• TASK PROMPT: Give the number of lines in the data that contain "steps", and nothing more.

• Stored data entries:
__________
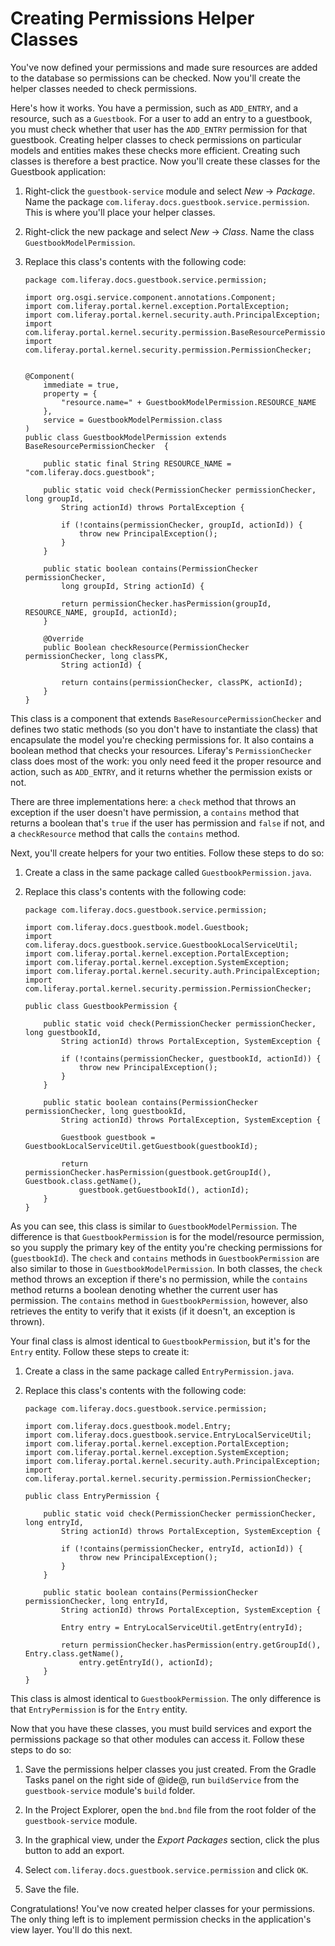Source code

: # Creating Permissions Helper Classes

You've now defined your permissions and made sure resources are added to the 
database so permissions can be checked. Now you'll create the helper classes 
needed to check permissions. 

Here's how it works. You have a permission, such as `ADD_ENTRY`, and a resource,
such as a `Guestbook`. For a user to add an entry to a guestbook, you must check 
whether that user has the `ADD_ENTRY` permission for that guestbook. Creating 
helper classes to check permissions on particular models and entities makes 
these checks more efficient. Creating such classes is therefore a best practice. 
Now you'll create these classes for the Guestbook application: 

1.  Right-click the `guestbook-service` module and select *New* &rarr; 
    *Package*. Name the package `com.liferay.docs.guestbook.service.permission`. 
    This is where you'll place your helper classes. 

2.  Right-click the new package and select *New* &rarr; *Class*. Name the class 
    `GuestbookModelPermission`. 

3.  Replace this class's contents with the following code: 

        package com.liferay.docs.guestbook.service.permission;
        
        import org.osgi.service.component.annotations.Component;
        import com.liferay.portal.kernel.exception.PortalException;
        import com.liferay.portal.kernel.security.auth.PrincipalException;
        import com.liferay.portal.kernel.security.permission.BaseResourcePermissionChecker;
        import com.liferay.portal.kernel.security.permission.PermissionChecker;


        @Component(
            immediate = true,
            property = {
                "resource.name=" + GuestbookModelPermission.RESOURCE_NAME
            },
            service = GuestbookModelPermission.class
        )
        public class GuestbookModelPermission extends BaseResourcePermissionChecker  {

            public static final String RESOURCE_NAME = "com.liferay.docs.guestbook";

            public static void check(PermissionChecker permissionChecker, long groupId,
                String actionId) throws PortalException {

                if (!contains(permissionChecker, groupId, actionId)) {
                    throw new PrincipalException();
                }
            }

            public static boolean contains(PermissionChecker permissionChecker,
                long groupId, String actionId) {

                return permissionChecker.hasPermission(groupId, RESOURCE_NAME, groupId, actionId);
            }

            @Override
            public Boolean checkResource(PermissionChecker permissionChecker, long classPK, 
                String actionId) {

                return contains(permissionChecker, classPK, actionId);
            }
        }

This class is a component that extends `BaseResourcePermissionChecker` and 
defines two static methods (so you don't have to instantiate the class) that 
encapsulate the model you're checking permissions for. It also contains a 
boolean method that checks your resources. Liferay's `PermissionChecker` class 
does most of the work: you only need feed it the proper resource and action, 
such as `ADD_ENTRY`, and it returns whether the permission exists or not. 

There are three implementations here: a `check` method that throws an exception 
if the user doesn't have permission, a `contains` method that returns a boolean 
that's `true` if the user has permission and `false` if not, and a 
`checkResource` method that calls the `contains` method. 

Next, you'll create helpers for your two entities. Follow these steps to do so: 

1.  Create a class in the same package called `GuestbookPermission.java`. 

2.  Replace this class's contents with the following code: 

        package com.liferay.docs.guestbook.service.permission;

        import com.liferay.docs.guestbook.model.Guestbook;
        import com.liferay.docs.guestbook.service.GuestbookLocalServiceUtil;
        import com.liferay.portal.kernel.exception.PortalException;
        import com.liferay.portal.kernel.exception.SystemException;
        import com.liferay.portal.kernel.security.auth.PrincipalException;
        import com.liferay.portal.kernel.security.permission.PermissionChecker;

        public class GuestbookPermission {

            public static void check(PermissionChecker permissionChecker, long guestbookId, 
                String actionId) throws PortalException, SystemException {

                if (!contains(permissionChecker, guestbookId, actionId)) {
                    throw new PrincipalException();
                }
            }

            public static boolean contains(PermissionChecker permissionChecker, long guestbookId, 
                String actionId) throws PortalException, SystemException {

                Guestbook guestbook = GuestbookLocalServiceUtil.getGuestbook(guestbookId);

                return permissionChecker.hasPermission(guestbook.getGroupId(), Guestbook.class.getName(), 
                    guestbook.getGuestbookId(), actionId);
            }
        }

As you can see, this class is similar to `GuestbookModelPermission`. The 
difference is that `GuestbookPermission` is for the model/resource permission, 
so you supply the primary key of the entity you're checking permissions for 
(`guestbookId`). The `check` and `contains` methods in `GuestbookPermission` are 
also similar to those in `GuestbookModelPermission`. In both classes, the 
`check` method throws an exception if there's no permission, while the 
`contains` method returns a boolean denoting whether the current user has 
permission. The `contains` method in `GuestbookPermission`, however, also 
retrieves the entity to verify that it exists (if it doesn't, an exception is 
thrown). 

Your final class is almost identical to `GuestbookPermission`, but it's for the 
`Entry` entity. Follow these steps to create it: 

1.  Create a class in the same package called `EntryPermission.java`. 

2.  Replace this class's contents with the following code: 

        package com.liferay.docs.guestbook.service.permission;

        import com.liferay.docs.guestbook.model.Entry;
        import com.liferay.docs.guestbook.service.EntryLocalServiceUtil;
        import com.liferay.portal.kernel.exception.PortalException;
        import com.liferay.portal.kernel.exception.SystemException;
        import com.liferay.portal.kernel.security.auth.PrincipalException;
        import com.liferay.portal.kernel.security.permission.PermissionChecker;

        public class EntryPermission {

            public static void check(PermissionChecker permissionChecker, long entryId, 
                String actionId) throws PortalException, SystemException {

                if (!contains(permissionChecker, entryId, actionId)) {
                    throw new PrincipalException();
                }
            }

            public static boolean contains(PermissionChecker permissionChecker, long entryId, 
                String actionId) throws PortalException, SystemException {

                Entry entry = EntryLocalServiceUtil.getEntry(entryId);

                return permissionChecker.hasPermission(entry.getGroupId(), Entry.class.getName(), 
                    entry.getEntryId(), actionId);
            }
        }

This class is almost identical to `GuestbookPermission`. The only difference is 
that `EntryPermission` is for the `Entry` entity. 

Now that you have these classes, you must build services and export the 
permissions package so that other modules can access it. Follow these steps to 
do so: 

1.  Save the permissions helper classes you just created. From the Gradle Tasks 
    panel on the right side of @ide@, run `buildService` from the 
    `guestbook-service` module's `build` folder. 

2.  In the Project Explorer, open the `bnd.bnd` file from the root folder of the 
    `guestbook-service` module.

3.  In the graphical view, under the *Export Packages* section, click the plus 
    button to add an export. 

4.  Select `com.liferay.docs.guestbook.service.permission` and click `OK`.

5.  Save the file.

Congratulations! You've now created helper classes for your permissions. The 
only thing left is to implement permission checks in the application's view 
layer. You'll do this next.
__________
• SOLVED EXERCISE: 3